From the listing below, return every line with the string "myVar" in it.

[[ PROVIDED DATA open ]]

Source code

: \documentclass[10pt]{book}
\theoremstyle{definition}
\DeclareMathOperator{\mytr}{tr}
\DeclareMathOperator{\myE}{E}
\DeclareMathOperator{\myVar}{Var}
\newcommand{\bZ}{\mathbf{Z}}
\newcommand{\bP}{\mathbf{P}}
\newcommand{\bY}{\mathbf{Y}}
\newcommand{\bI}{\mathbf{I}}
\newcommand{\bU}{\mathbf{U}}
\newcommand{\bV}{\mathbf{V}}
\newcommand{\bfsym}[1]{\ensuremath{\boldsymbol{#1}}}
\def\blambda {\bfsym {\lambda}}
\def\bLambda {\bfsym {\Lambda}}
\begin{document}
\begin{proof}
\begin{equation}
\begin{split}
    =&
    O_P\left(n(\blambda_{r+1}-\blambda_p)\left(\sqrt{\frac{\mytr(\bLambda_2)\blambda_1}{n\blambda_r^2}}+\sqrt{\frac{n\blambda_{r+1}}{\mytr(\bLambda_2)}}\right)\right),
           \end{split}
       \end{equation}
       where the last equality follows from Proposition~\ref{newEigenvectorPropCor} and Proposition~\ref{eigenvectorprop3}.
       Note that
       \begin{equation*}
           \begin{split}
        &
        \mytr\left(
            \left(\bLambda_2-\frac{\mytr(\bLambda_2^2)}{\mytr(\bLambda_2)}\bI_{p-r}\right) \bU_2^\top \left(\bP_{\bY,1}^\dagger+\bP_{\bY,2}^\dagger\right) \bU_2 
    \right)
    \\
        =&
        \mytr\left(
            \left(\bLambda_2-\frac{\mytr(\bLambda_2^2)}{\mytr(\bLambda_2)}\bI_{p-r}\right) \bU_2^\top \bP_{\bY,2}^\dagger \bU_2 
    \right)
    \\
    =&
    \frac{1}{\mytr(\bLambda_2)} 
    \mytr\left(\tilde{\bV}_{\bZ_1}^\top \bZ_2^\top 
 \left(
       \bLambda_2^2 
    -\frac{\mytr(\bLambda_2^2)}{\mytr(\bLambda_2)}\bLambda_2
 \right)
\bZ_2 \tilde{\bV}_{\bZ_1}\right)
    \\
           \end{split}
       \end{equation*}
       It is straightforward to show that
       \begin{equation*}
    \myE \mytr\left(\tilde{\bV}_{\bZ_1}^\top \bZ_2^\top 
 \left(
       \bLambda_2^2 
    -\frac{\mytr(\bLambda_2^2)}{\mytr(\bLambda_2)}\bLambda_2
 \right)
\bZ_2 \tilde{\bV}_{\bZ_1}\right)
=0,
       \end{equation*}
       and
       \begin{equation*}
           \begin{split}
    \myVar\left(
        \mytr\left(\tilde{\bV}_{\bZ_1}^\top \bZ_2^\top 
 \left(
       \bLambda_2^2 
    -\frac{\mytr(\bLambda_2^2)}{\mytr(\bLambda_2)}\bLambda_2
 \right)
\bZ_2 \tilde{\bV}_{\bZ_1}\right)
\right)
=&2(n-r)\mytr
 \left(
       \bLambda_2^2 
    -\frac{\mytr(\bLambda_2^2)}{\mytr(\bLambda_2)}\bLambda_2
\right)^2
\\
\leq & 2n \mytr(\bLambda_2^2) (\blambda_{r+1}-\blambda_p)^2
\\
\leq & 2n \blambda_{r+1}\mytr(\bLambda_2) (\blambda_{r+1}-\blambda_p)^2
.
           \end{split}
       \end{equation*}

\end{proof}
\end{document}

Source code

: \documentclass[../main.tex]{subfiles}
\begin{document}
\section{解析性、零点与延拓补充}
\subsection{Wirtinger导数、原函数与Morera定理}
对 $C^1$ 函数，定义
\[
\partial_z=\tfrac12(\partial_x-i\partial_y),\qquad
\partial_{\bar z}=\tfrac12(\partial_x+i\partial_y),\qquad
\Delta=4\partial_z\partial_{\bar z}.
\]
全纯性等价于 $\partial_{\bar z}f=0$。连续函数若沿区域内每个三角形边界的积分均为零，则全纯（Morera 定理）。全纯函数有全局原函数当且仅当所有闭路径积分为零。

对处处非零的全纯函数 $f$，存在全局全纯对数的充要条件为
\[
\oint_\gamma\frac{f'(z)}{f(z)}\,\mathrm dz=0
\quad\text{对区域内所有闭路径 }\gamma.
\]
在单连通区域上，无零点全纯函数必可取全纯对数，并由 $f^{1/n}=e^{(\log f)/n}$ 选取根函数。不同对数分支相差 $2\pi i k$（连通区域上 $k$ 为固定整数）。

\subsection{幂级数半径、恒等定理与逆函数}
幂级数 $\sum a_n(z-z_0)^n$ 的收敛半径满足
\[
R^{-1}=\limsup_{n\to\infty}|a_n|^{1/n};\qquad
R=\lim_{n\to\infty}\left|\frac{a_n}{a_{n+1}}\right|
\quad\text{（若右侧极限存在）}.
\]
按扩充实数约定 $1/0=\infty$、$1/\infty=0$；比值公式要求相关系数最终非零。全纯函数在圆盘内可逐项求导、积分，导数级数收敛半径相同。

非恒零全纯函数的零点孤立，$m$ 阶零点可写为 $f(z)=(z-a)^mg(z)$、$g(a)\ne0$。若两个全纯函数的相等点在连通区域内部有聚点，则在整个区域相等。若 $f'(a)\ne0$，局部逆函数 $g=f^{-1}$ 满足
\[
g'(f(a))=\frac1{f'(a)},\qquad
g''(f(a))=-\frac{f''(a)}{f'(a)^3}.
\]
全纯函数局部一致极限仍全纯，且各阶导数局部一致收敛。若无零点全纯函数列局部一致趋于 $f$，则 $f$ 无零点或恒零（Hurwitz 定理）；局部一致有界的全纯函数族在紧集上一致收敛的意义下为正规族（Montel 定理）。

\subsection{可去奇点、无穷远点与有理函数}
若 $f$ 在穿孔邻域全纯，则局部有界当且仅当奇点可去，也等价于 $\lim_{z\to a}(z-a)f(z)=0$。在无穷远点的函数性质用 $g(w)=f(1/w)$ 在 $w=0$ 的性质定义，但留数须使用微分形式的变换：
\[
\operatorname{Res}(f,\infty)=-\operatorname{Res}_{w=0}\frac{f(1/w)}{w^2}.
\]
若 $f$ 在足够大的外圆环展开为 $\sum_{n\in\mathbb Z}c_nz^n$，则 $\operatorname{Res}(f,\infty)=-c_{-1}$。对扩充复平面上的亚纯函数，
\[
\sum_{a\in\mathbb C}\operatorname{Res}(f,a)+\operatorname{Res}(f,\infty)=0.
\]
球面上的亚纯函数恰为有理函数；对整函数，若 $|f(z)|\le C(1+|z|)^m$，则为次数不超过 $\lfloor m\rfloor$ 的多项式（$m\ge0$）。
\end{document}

[[ PROVIDED DATA closed ]]

**RESULT OF THE TASK**
\DeclareMathOperator{\myVar}{Var}
    \myVar\left(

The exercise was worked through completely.